Plots2: set up scraper for Public Lab's twitter account

Created on 30 May 2017  路  17Comments  路  Source: publiclab/plots2

background

Twitter is a microblogging platform launched in 2006 (no, no, jk jk, for real now)...

Twitter gives limited access to your timeline events. For instance, here's what the exported archive looks like when viewed in a browser -- it only shows what you tweeted or retweeted, not the activity on each tweet or what other people are talking about you:
screenshot of archive

And here is what analytics.twitter.com shows you in digested "month" overviews. Pretty good, but still doesn't capture who is talking about you, although it does give a count of total mentions:

twitter-2017-01

what we want, what we really really want

  • all mentions of publiclab across the twitterverse, which would include @publiclab, #publiclab or simply publiclab even public lab -- in a CSV file.
  • extract all hastags from the above set
  • snapshot of current followers to see who we've lost (how would we do comparisons over time?)

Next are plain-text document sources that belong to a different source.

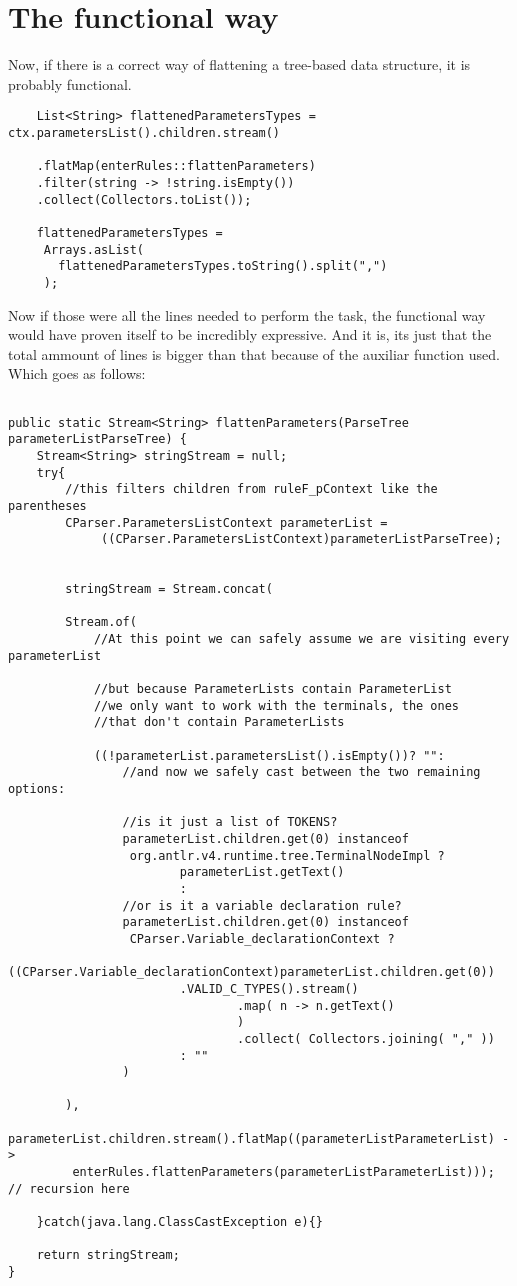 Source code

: \documentclass[twocolumn,10ptr]{article}
\begin{document}
	\section{The functional way}
	Now, if there is a correct way of flattening a tree-based data structure, it is probably functional.\\
	
	\begin{lstlisting}
	List<String> flattenedParametersTypes = ctx.parametersList().children.stream()
	
	.flatMap(enterRules::flattenParameters)
	.filter(string -> !string.isEmpty())
	.collect(Collectors.toList());
	
	flattenedParametersTypes =
	 Arrays.asList(
	   flattenedParametersTypes.toString().split(",")
	 ); 
	\end{lstlisting}
	
	
	Now if those were all the lines needed to perform the task, the functional way would have proven itself to be incredibly expressive. And it is, its just that the total ammount of lines is bigger than that because of the auxiliar function used. Which goes as follows:
	
		\begin{lstlisting}

public static Stream<String> flattenParameters(ParseTree parameterListParseTree) {
	Stream<String> stringStream = null;
	try{
		//this filters children from ruleF_pContext like the parentheses
		CParser.ParametersListContext parameterList =
			 ((CParser.ParametersListContext)parameterListParseTree);
		
		
		stringStream = Stream.concat(
		
		Stream.of(
			//At this point we can safely assume we are visiting every parameterList
			
			//but because ParameterLists contain ParameterList
			//we only want to work with the terminals, the ones 
			//that don't contain ParameterLists  
			
			((!parameterList.parametersList().isEmpty())? "":
				//and now we safely cast between the two remaining options:
				
				//is it just a list of TOKENS? 
				parameterList.children.get(0) instanceof
				 org.antlr.v4.runtime.tree.TerminalNodeImpl ? 
						parameterList.getText() 
						: 
				//or is it a variable declaration rule? 
				parameterList.children.get(0) instanceof
				 CParser.Variable_declarationContext ?
						((CParser.Variable_declarationContext)parameterList.children.get(0))
						.VALID_C_TYPES().stream()
								.map( n -> n.getText()                                                    
								)
								.collect( Collectors.joining( "," )) 
						: ""
				)
		
		), 
		parameterList.children.stream().flatMap((parameterListParameterList) ->
		 enterRules.flattenParameters(parameterListParameterList))); // recursion here
		
	}catch(java.lang.ClassCastException e){}
	
	return stringStream;
}
	\end{lstlisting}
	
\end{document}
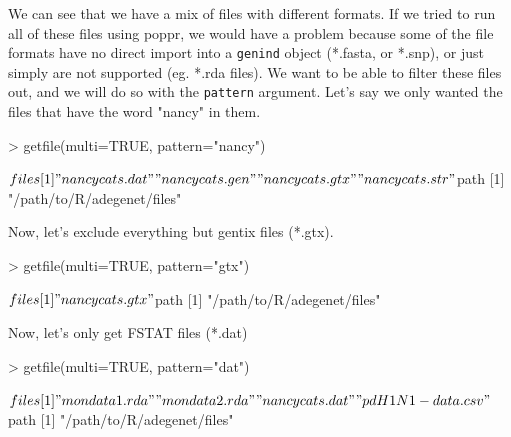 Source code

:\documentclass[letterpaper]{article}
\begin{document}
We can see that we have a mix of files with different formats. If we tried to run all of these files using poppr, we would have a problem because some of the file formats have no direct import into a \texttt{genind} object (*.fasta, or *.snp), or just simply are not supported (eg. *.rda files). We want to be able to filter these files out, and we will do so with the \texttt{pattern} argument. Let's say we only wanted the files that have the word "nancy" in them.
\begin{Schunk}
\begin{Sinput}
> getfile(multi=TRUE, pattern="nancy")
\end{Sinput}
\end{Schunk}
\begin{Schunk}
\begin{Soutput}
$files
[1] "nancycats.dat" "nancycats.gen" "nancycats.gtx" "nancycats.str"

$path
[1] "/path/to/R/adegenet/files"
\end{Soutput}
\end{Schunk}
Now, let's exclude everything but gentix files (*.gtx).
\begin{Schunk}
\begin{Sinput}
> getfile(multi=TRUE, pattern="gtx")
\end{Sinput}
\end{Schunk}
\begin{Schunk}
\begin{Soutput}
$files
[1] "nancycats.gtx"

$path
[1] "/path/to/R/adegenet/files"
\end{Soutput}
\end{Schunk}
Now, let's only get FSTAT files (*.dat)
\begin{Schunk}
\begin{Sinput}
> getfile(multi=TRUE, pattern="dat")
\end{Sinput}
\end{Schunk}
\begin{Schunk}
\begin{Soutput}
$files
[1] "mondata1.rda"    "mondata2.rda"    "nancycats.dat"   "pdH1N1-data.csv"

$path
[1] "/path/to/R/adegenet/files"
\end{Soutput}
\end{Schunk}
\end{document}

I can implement it in python, but the level of difficulty of someone implementing it in Ruby would be relatively simple (although that isn't to say that it wouldn't take time to implement). If it would help, I can write one in python and someone could translate it but that's probably not so great as we could just as easily run a python script. It just wouldn't fit in as neatly in the public lab codebase. An alternative is that the process is written in python and produces a parsed data structure (csv for example) which is consumed into the database by Ruby.

Resources:

https://github.com/sferik/twitter/tree/master/examples
https://robots.thoughtbot.com/ruby-wrapper-for-twitter-search-api (contains example with Active Record and Cron)

Basic steps:

  • [ ] Decide on a data structure for the SQL database
  • [ ] Create tables given structure
  • [ ] Setup an application on twitter to to authenticate one's self, and obtain auth keys (might be slightly different process when it's your own timeline)
  • [ ] Create a script to authenticate and collect the data
  • [ ] Create scripts to parse data and put in appropriate tables
  • [ ] Create scripts to analyze/manipulate/aggregate data (e.g. compare number of followers since last query)
  • [ ] Create a cron job (or something similar) to run the script

Other to-dos:

  • Logging features
  • Email notifications of failures

Bonus to-dos:

CC @ebarry

Most helpful comment

Liz is right. We can't let these bots dictate what we're not going to work on! They disrupt our faith in institutions. Sow discord and spread misinformation. But to quote former President George W. Bush: _'...There's an old saying in Tennessee...Fool me once, shame on ... shame on you. Fool me... You can't get fooled again!'_. So, I'll be damned if I'm going to let some bot waltz in here and seed the insidious idea that these issues won't get closed if we don't actively work on them.

picard_the_line

All 17 comments

great! thanks for posting, i added in screenshots above.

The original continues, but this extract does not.